Following is a lightly edited excerpt of Steve’s presentation at the Joint Mathematics Meeting in January 2021, part of a special session, “Transformation Through Advanced Analytics.”
I am pleased to be speaking on the topic of The Princeton 20: the most common risk factors in implementing optimization AI into production. As we discuss project risk, the spoiler alert is: it’s usually not the math.
At our firm, we view AI as a subset of the broader field of advanced analytics. AI is an effort to automate intellectual tasks normally produced by people. Optimization is a further subset of AI; it is essentially enhanced decision‑making driven by AI.
AI is less of a magic pill, and more of a journey, which we can see in two parts. The first is discovery, where we get to an insight. The second is deployment, where we take the insight and get it out in the field. In our experience, when projects fail, it is most always during deployment.
We systematized the risks to deployment to make the journey a little easier. There are 20 risk factors I would like to share: we call them The Princeton 20. The first 10 are environmental; the second 10 are technical.
Our default is to be called in when executives are looking to use AI or optimization to improve an underperforming business. That is very common for us. Of course, it is terrific when the client wants to use bring an already thriving organization up to the next level to maintain or improve their competitive advantage. In a situation where the optimization is going to power a brand‑new business or brand‑new business model, there is risk because there is so much uncertainty around the business itself. Staff, customers, suppliers, and policies are in flux. Into that mix, our project is being hurled. There is excitement to be sure, and there is attendant risk. That is an example of an environmental risk factor.

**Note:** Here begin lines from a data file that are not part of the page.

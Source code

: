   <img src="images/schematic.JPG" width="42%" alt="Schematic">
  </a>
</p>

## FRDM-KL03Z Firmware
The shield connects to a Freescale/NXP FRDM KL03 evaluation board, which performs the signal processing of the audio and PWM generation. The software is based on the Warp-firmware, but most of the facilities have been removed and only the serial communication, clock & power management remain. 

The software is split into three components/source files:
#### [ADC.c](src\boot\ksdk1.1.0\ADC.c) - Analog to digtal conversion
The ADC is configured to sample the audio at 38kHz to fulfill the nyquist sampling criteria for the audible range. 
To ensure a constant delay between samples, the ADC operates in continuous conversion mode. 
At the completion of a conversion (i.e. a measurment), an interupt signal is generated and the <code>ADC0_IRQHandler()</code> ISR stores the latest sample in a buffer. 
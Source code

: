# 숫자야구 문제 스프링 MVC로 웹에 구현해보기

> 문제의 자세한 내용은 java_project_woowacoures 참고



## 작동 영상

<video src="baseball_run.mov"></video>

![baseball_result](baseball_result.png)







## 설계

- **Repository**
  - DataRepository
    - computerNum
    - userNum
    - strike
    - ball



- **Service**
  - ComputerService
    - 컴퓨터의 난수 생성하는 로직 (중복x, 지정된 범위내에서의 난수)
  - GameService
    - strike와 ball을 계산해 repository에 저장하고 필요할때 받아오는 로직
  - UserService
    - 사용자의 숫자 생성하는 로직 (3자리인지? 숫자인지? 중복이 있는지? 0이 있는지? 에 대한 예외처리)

We tend to see patterns when The Princeton 20 is applied. Let me give an example: we are working with a large healthcare company with many facilities. Scheduling is currently done manually, so there is very high potential value for optimization. A successful optimization solution will improve asset utilization, patient happiness, and staff happiness—a big win all over. The business executives really want it and there are a lot of resources being applied. They have a very good IT organization. The business is focused on the project. Where is the risk? Because there is no optimization model in place, the idea of an objective function is vague. There is not a good numeric way of scoring a schedule. The business rules and decision data are not necessarily captured correctly, and the user experience is Excel. Similarly, on the environmental side, the business had decided that employees out in the field perform scheduling whenever and however they prefer. How to evaluate a schedule falls on the business side, and there are controversies. For example, some employees might pack a schedule tightly to make it efficient, while others might preserve space so the schedule is more robust.
Question: Let's say, you predicted a very complicated project that turned out to be easy, or the other way around, how has it worked out in the validation of the scoring?
Steve: We are not claiming that The Princeton 20 is pure truth, but it works, so we opted to “open‑source” it. We thought it would be helpful for practitioners to have a vocabulary and a way of sharing what goes wrong with projects. We encourage you to modify it as appropriate.
If your organization does not have a consistent way of describing and measuring project risk so that experienced employees help the less experienced see and overcome problems, then you are really deficit. A lot of our client organizations have invested on the technical side, making sure their staffs have technical literacy, the latest libraries, latest techniques, and latest languages—but they have not invested comparably on the “soft side” of things, as it were.
The Princeton 20 is an attempt to add rigor into project risk management. There are a lot of cases that are part of our company’s lore. We are always telling the stories of what happened. The narrative of a project, what we learned from it, is often more valuable than the score.